Former New Jersey Senator and Governor Jon Corzine’s futures brokerage firm MF Global went bankrupt yesterday. In the bankruptcy filing, there are hundreds of millions of dollars missing from client accounts. The speculation is that the firm may have raided client accounts in order to try to survive over the weekend. The bankrupt firm is MF Global’s holding company, and it looks like Corzine’s firm may have converted money from the brokerage firm into the holding company managed by Corzine.
Nobody denies that Corzine’s trading drove the company into bankruptcy. Specifically, he bought European government bonds. He was counting on taxpayer funded bailouts for Italian and Spanish debt. Did he get inside information from the State Department about what was happening (as markets rallied last week) when it looked like a deal to bail out sovereign European debt was coming? Was he hearing from former Senate Banking committee staff on the status of sovereign debt negotiations?
And where is the media coverage of Corzine’s shady dealing? There is no mention of the raiding of client accounts at the Washington Post (as of now) and this New York Times story (updated last night at 10p.m.) bends over backwards to mitigate any potential wrongdoing by Corzine or his firm.

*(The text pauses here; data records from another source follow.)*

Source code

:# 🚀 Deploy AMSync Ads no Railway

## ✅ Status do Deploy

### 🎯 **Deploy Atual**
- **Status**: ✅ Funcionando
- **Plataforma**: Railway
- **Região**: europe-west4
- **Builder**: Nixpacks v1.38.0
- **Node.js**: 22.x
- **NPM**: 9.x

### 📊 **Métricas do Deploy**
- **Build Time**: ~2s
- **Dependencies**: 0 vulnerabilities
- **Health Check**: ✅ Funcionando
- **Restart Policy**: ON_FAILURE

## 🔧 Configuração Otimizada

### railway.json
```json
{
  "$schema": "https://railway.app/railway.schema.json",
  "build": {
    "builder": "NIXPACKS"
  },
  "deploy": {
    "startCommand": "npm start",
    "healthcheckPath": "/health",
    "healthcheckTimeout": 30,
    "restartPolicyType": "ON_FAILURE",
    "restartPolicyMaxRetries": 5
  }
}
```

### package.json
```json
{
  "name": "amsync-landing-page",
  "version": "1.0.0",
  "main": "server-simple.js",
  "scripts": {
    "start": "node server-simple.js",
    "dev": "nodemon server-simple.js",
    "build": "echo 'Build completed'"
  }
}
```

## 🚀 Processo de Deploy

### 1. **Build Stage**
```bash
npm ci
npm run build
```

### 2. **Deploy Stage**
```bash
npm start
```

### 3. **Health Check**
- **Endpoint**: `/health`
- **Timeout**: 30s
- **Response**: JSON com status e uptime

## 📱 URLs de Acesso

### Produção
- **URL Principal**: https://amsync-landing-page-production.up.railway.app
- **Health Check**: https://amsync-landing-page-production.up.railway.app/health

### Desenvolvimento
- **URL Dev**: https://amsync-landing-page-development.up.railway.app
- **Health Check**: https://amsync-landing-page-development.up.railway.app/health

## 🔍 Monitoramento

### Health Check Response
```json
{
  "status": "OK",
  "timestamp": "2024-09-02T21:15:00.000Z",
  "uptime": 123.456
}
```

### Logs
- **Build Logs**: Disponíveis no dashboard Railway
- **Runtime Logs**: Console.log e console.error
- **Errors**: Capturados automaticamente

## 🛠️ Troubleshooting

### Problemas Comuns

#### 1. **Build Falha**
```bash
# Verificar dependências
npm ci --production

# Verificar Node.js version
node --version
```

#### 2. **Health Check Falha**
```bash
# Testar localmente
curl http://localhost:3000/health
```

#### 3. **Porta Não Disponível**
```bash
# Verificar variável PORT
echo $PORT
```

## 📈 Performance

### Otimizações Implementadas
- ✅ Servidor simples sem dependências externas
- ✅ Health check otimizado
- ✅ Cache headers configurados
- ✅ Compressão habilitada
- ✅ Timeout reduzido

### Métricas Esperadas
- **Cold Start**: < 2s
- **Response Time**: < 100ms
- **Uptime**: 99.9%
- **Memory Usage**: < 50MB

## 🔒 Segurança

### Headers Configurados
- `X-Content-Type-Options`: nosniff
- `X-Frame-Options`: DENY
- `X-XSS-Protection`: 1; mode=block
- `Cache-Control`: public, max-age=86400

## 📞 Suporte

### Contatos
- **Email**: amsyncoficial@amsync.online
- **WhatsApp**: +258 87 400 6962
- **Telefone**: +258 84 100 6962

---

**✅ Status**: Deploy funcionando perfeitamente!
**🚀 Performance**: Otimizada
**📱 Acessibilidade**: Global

Had a prominent Republican headed a company driven into bankruptcy by shady risk taking, had a prominent Republican run a brokerage company where hundreds of millions of dollars of client money went missing overnight, we’d never hear the end of it. Congressman Barney Frank would be complaining on MSNBC. The Occupy Wall Street Crowd would descend on the home of the accused. The SEIU would be hastily renting buses for their mob.
But in this age of Alinsky-activism, some wrongdoers are more equal than others. And the activists aren’t likely to demonize and tear apart a New Jersey Democrat friend.